For it's time, Piknik was unique. Chef Tanas Mastakas brought in from Istanbul was serving delicious hors d'oeuvres, delicacies, sandwiches to now extinct crowds of Kizilay wondering around in their best outfits and with their families, greeting one another. Introducing countertop service to Ankara, Onat first had trouble acquiring a license, without knowing that later on, Piknik would coin the term and become a license category itself.
Service in Piknik, by clean shaven men in white jackets and black ties, was extraordinary. Resat and Vahit brought in chefs and staff from established Istanbul restaurants like Markiz, Degustasyon, Orman and from the Italian embassy to form an exemplary team. Chef waiter Vasil Lupi spoke 5 languages fluently, sang songs in Albanian to the guests.
A hundred people worked in Piknik those days, in double shifts for 364 days a year. They only closed on 10th of November, Ataturk Memorial Day, leaving behind a portrait of the leader decorated with red and white flowers on the window display. They seared, sauteed, grilled sishs and sausages, day and night. Over a thousand sandwiches were sold every day. One summer Resat and Vahit set up a Carpigiani ice cream machine, weighing 750 kilo, in front of the store, serving sundaes to excited crowds lining up all the way to Buyuk Sinema. They were the first ones to pour an espresso, to wrap sandwiches in white wax paper and put red Piknik logos on plastic bags. They cooked and prepared their very own potato chips and mustard. Chef Tanas introduced catfish fry and stuffed mackerels to Ankara.

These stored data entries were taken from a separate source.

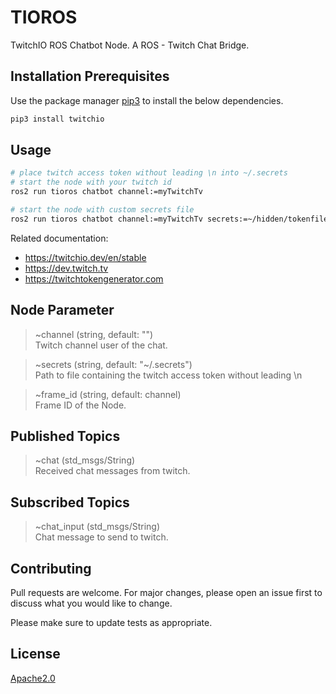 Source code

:# TIOROS

TwitchIO ROS Chatbot Node. A ROS - Twitch Chat Bridge.

## Installation Prerequisites

Use the package manager [pip3](https://pip.pypa.io/en/stable/) 
to install the below dependencies.

```bash
pip3 install twitchio
```

## Usage

```bash
# place twitch access token without leading \n into ~/.secrets
# start the node with your twitch id
ros2 run tioros chatbot channel:=myTwitchTv

# start the node with custom secrets file
ros2 run tioros chatbot channel:=myTwitchTv secrets:=~/hidden/tokenfile
```
Related documentation:
- https://twitchio.dev/en/stable
- https://dev.twitch.tv
- https://twitchtokengenerator.com

## Node Parameter

> ~channel (string, default: "")\
Twitch channel user of the chat.

> ~secrets (string, default: "~/.secrets")\
Path to file containing the twitch access token without leading \n

> ~frame_id (string, default: channel)\
Frame ID of the Node.

## Published Topics

> ~chat (std_msgs/String)\
Received chat messages from twitch.

## Subscribed Topics

> ~chat_input (std_msgs/String)\
Chat message to send to twitch.

## Contributing

Pull requests are welcome. For major changes, please open an issue first
to discuss what you would like to change.

Please make sure to update tests as appropriate.

## License

[Apache2.0](https://www.apache.org/licenses/LICENSE-2.0) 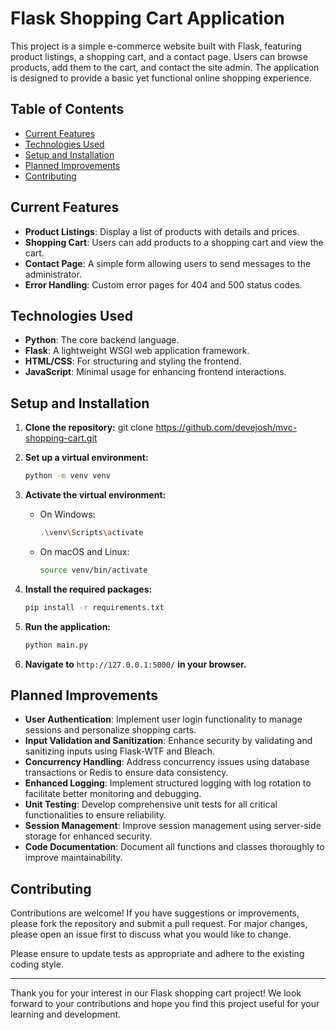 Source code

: # Flask Shopping Cart Application

This project is a simple e-commerce website built with Flask, featuring product listings, a shopping cart, and a contact page. Users can browse products, add them to the cart, and contact the site admin. The application is designed to provide a basic yet functional online shopping experience.

## Table of Contents

- [Current Features](#current-features)
- [Technologies Used](#technologies-used)
- [Setup and Installation](#setup-and-installation)
- [Planned Improvements](#planned-improvements)
- [Contributing](#contributing)

## Current Features

- **Product Listings**: Display a list of products with details and prices.
- **Shopping Cart**: Users can add products to a shopping cart and view the cart.
- **Contact Page**: A simple form allowing users to send messages to the administrator.
- **Error Handling**: Custom error pages for 404 and 500 status codes.

## Technologies Used

- **Python**: The core backend language.
- **Flask**: A lightweight WSGI web application framework.
- **HTML/CSS**: For structuring and styling the frontend.
- **JavaScript**: Minimal usage for enhancing frontend interactions.

## Setup and Installation


1. **Clone the repository:**
 git clone https://github.com/devejosh/mvc-shopping-cart.git

2. **Set up a virtual environment:**
   ```bash
   python -m venv venv
   ```

3. **Activate the virtual environment:**
   - On Windows:
     ```bash
     .\venv\Scripts\activate
     ```
   - On macOS and Linux:
     ```bash
     source venv/bin/activate
     ```

4. **Install the required packages:**
   ```bash
   pip install -r requirements.txt
   ```


6. **Run the application:**
   ```bash
   python main.py
   ```

5. **Navigate to** `http://127.0.0.1:5000/` **in your browser.**

## Planned Improvements

- **User Authentication**: Implement user login functionality to manage sessions and personalize shopping carts.
- **Input Validation and Sanitization**: Enhance security by validating and sanitizing inputs using Flask-WTF and Bleach.
- **Concurrency Handling**: Address concurrency issues using database transactions or Redis to ensure data consistency.
- **Enhanced Logging**: Implement structured logging with log rotation to facilitate better monitoring and debugging.
- **Unit Testing**: Develop comprehensive unit tests for all critical functionalities to ensure reliability.
- **Session Management**: Improve session management using server-side storage for enhanced security.
- **Code Documentation**: Document all functions and classes thoroughly to improve maintainability.

## Contributing

Contributions are welcome! If you have suggestions or improvements, please fork the repository and submit a pull request. For major changes, please open an issue first to discuss what you would like to change.

Please ensure to update tests as appropriate and adhere to the existing coding style.

---

Thank you for your interest in our Flask shopping cart project! We look forward to your contributions and hope you find this project useful for your learning and development. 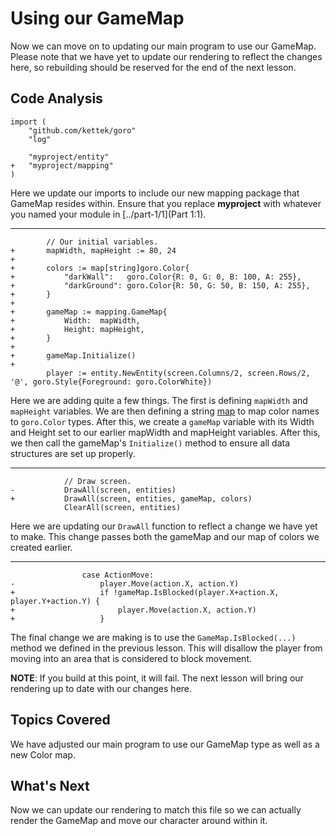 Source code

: # Using our GameMap
Now we can move on to updating our main program to use our GameMap. Please note that we have yet to update our rendering to reflect the changes here, so rebuilding should be reserved for the end of the next lesson.

## Code Analysis

```
import (
	"github.com/kettek/goro"
	"log"

	"myproject/entity"
+	"myproject/mapping"
)
```
Here we update our imports to include our new mapping package that GameMap resides within. Ensure that you replace **myproject** with whatever you named your module in [../part-1/1](Part 1:1).

---
```
		// Our initial variables.
+		mapWidth, mapHeight := 80, 24
+
+		colors := map[string]goro.Color{
+			"darkWall":   goro.Color{R: 0, G: 0, B: 100, A: 255},
+			"darkGround": goro.Color{R: 50, G: 50, B: 150, A: 255},
+		}
+
+		gameMap := mapping.GameMap{
+			Width:  mapWidth,
+			Height: mapHeight,
+		}
+
+		gameMap.Initialize()
+
		player := entity.NewEntity(screen.Columns/2, screen.Rows/2, '@', goro.Style{Foreground: goro.ColorWhite})

```
Here we are adding quite a few things. The first is defining `mapWidth` and `mapHeight` variables. We are then defining a string [map](https://tour.golang.org/moretypes/19) to map color names to `goro.Color` types. After this, we create a `gameMap` variable with its Width and Height set to our earlier mapWidth and mapHeight variables. After this, we then call the gameMap's `Initialize()` method to ensure all data structures are set up properly.

---
```
			// Draw screen.
-			DrawAll(screen, entities)
+			DrawAll(screen, entities, gameMap, colors)
			ClearAll(screen, entities)
```
Here we are updating our `DrawAll` function to reflect a change we have yet to make. This change passes both the gameMap and our map of colors we created earlier.

---
```
				case ActionMove:
-					player.Move(action.X, action.Y)
+					if !gameMap.IsBlocked(player.X+action.X, player.Y+action.Y) {
+						player.Move(action.X, action.Y)
+					}
```
The final change we are making is to use the `GameMap.IsBlocked(...)` method we defined in the previous lesson. This will disallow the player from moving into an area that is considered to block movement.

**NOTE**: If you build at this point, it will fail. The next lesson will bring our rendering up to date with our changes here.

## Topics Covered
We have adjusted our main program to use our GameMap type as well as a new Color map.

## What's Next
Now we can update our rendering to match this file so we can actually render the GameMap and move our character around within it.
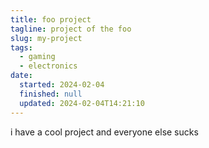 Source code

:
 ```yaml
---
title: foo project
tagline: project of the foo
slug: my-project
tags:
  - gaming
  - electronics
date:
  started: 2024-02-04
  finished: null
  updated: 2024-02-04T14:21:10
---
```

i have a cool project and everyone else sucks
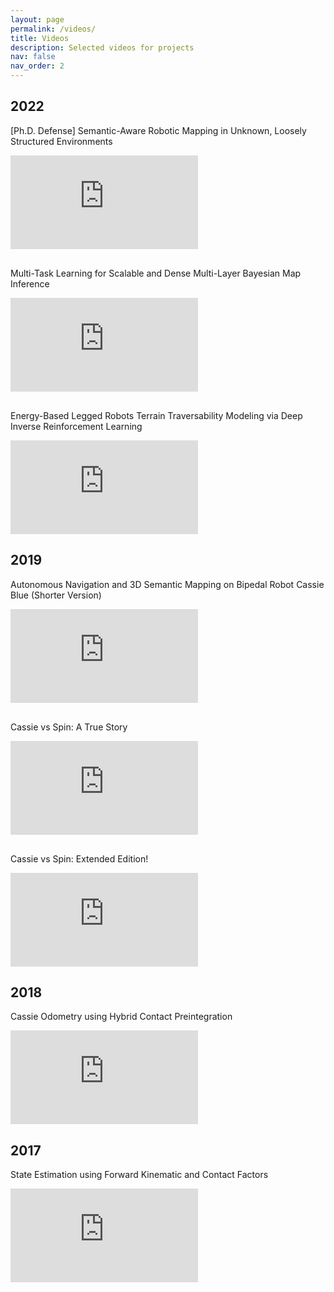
 ```yaml
---
layout: page
permalink: /videos/
title: Videos
description: Selected videos for projects
nav: false
nav_order: 2
---
```


<div class="publications">

  <h2 class="year">2022</h2>
  <div class="row">
  <div class="col-sm-9">
  <div class="title">[Ph.D. Defense] Semantic-Aware Robotic Mapping in Unknown, Loosely Structured Environments</div>
  <p></p>
  <div class="video-container"><iframe class="video z-depth-1 rounded" src="https://www.youtube.com/embed/YMMSnOUpT6k" title="YouTube video player" frameborder="0" allow="accelerometer; autoplay; clipboard-write; encrypted-media; gyroscope; picture-in-picture" allowfullscreen></iframe></div>
  </div>
  </div>

  <div class="row" id="9872320">
  <div class="col-sm-9">
  <p style="margin-top:30px"></p>
  <div class="title">Multi-Task Learning for Scalable and Dense Multi-Layer Bayesian Map Inference</div>
  <p></p>
  <div class="video-container"><iframe class="video z-depth-1 rounded" src="https://www.youtube.com/embed/WnFUGLBmHzc" title="YouTube video player" frameborder="0" allow="accelerometer; autoplay; clipboard-write; encrypted-media; gyroscope; picture-in-picture" allowfullscreen></iframe></div>
  </div>
  </div>

  <div class="row" id="9813568">
  <div class="col-sm-9">
  <p style="margin-top:30px"></p>
  <div class="title">Energy-Based Legged Robots Terrain Traversability Modeling via Deep Inverse Reinforcement Learning</div>
  <p></p>
  <div class="video-container"><iframe class="video z-depth-1 rounded" src="https://www.youtube.com/embed/rZr85nY9-j8" title="YouTube video player" frameborder="0" allow="accelerometer; autoplay; clipboard-write; encrypted-media; gyroscope; picture-in-picture" allowfullscreen></iframe></div>
  </div>
  </div>

  <h2 class="year">2019</h2>
  <div class="row" id="8954837">
  <div class="col-sm-9">
  <div class="title">Autonomous Navigation and 3D Semantic Mapping on Bipedal Robot Cassie Blue (Shorter Version)</div>
  <p></p>
  <div class="video-container"><iframe class="video z-depth-1 rounded" src="https://www.youtube.com/embed/uFyT8zCg1Kk" title="YouTube video player" frameborder="0" allow="accelerometer; autoplay; clipboard-write; encrypted-media; gyroscope; picture-in-picture" allowfullscreen></iframe></div>
  </div>
  </div>

  <div class="row">
  <div class="col-sm-9">
  <p style="margin-top:30px"></p>
  <div class="title">Cassie vs Spin: A True Story</div>
  <p></p>
  <div class="video-container"><iframe class="video z-depth-1 rounded" src="https://www.youtube.com/embed/f-FvcHOQXPc" title="YouTube video player" frameborder="0" allow="accelerometer; autoplay; clipboard-write; encrypted-media; gyroscope; picture-in-picture" allowfullscreen></iframe></div>
  </div>
  </div>

  <div class="row">
  <div class="col-sm-9">
  <p style="margin-top:30px"></p>
  <div class="title">Cassie vs Spin: Extended Edition!</div>
  <p></p>
  <div class="video-container"><iframe class="video z-depth-1 rounded" src="https://www.youtube.com/embed/PPwh74QP65E" title="YouTube video player" frameborder="0" allow="accelerometer; autoplay; clipboard-write; encrypted-media; gyroscope; picture-in-picture" allowfullscreen></iframe></div>
  </div>
  </div>

 <h2 class="year">2018</h2>
 <div class="row" id="8593801">
 <div class="col-sm-9">
 <div class="title">Cassie Odometry using Hybrid Contact Preintegration</div>
 <p></p>
 <div class="video-container"><iframe class="video z-depth-1 rounded" src="https://www.youtube.com/embed/WDPhdl5g2MQ" title="YouTube video player" frameborder="0" allow="accelerometer; autoplay; clipboard-write; encrypted-media; gyroscope; picture-in-picture" allowfullscreen></iframe></div>
 </div>
 </div>

 <h2 class="year">2017</h2>
 <div class="row" id="8460748">
 <div class="col-sm-9">
 <div class="title">State Estimation using Forward Kinematic and Contact Factors</div>
 <p></p>
 <div class="video-container"><iframe class="video z-depth-1 rounded" src="https://www.youtube.com/embed/QnFoMR47OBI" title="YouTube video player" frameborder="0" allow="accelerometer; autoplay; clipboard-write; encrypted-media; gyroscope; picture-in-picture" allowfullscreen></iframe></div>
 </div>
 </div>

</div>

Thanks to their entrepreneur sprit, Resat and Vahit had Pasabahce (the leading glass manufacturer in Turkey) produce 3000 goblets, of their very own design, to serve ice cold, local beer, that quickly became a Piknik classic.
During his routine visits to Is Bank across the street, they served fresh grapefruit juice to the Prime Minister Ismet Inonu. One day, upon sending grapefruit supremes in a bowl with a spoon instead of the glass of juice, Vahit was called over to the bank to teach the skill he learned from his American wife to Inonu who enjoyed the presentation a great deal. Following, Piknik started to send cases of grapefruit, straight from the chilled caves of Urgup where they were stored, to the Prime Minister's house every week.


Advocating a team or a political party was prohibited in Piknik, it's doors were open to all of Ankara. Egg & cheese aficionado Americans, actors, actresses, musicians, sportsmen, diplomats, clerks, bankers, politicians, students, even nuns sat in small tables of Piknik next to each other from 6:30 in the morning till 22:30 close everyday, until the political and economical turmoil of the 70's shook the city.
By that time Resat and Vahit also owned RV, one of the most prominent restaurants in Ankara, who has received the likes of Sophia Loren and Henry Kissinger in it's heyday. In mid 80's Resat, buried in debt, shut down Piknik, and moved to US with $1000 in his pocket, and stayed till 1993, working as a waiter in cheap, run-down restaurants.

Upon returning to Turkey and closing his debts, Resat, now in his 80's, opened Piknik once again, as a small storefront, with help from her daughters and friends. It didn't survive long, but enough to offer me a number of lunches, of sausage sandwiches, smeared with Russian salad and platters of tiny pieces of liver, fried to perfection.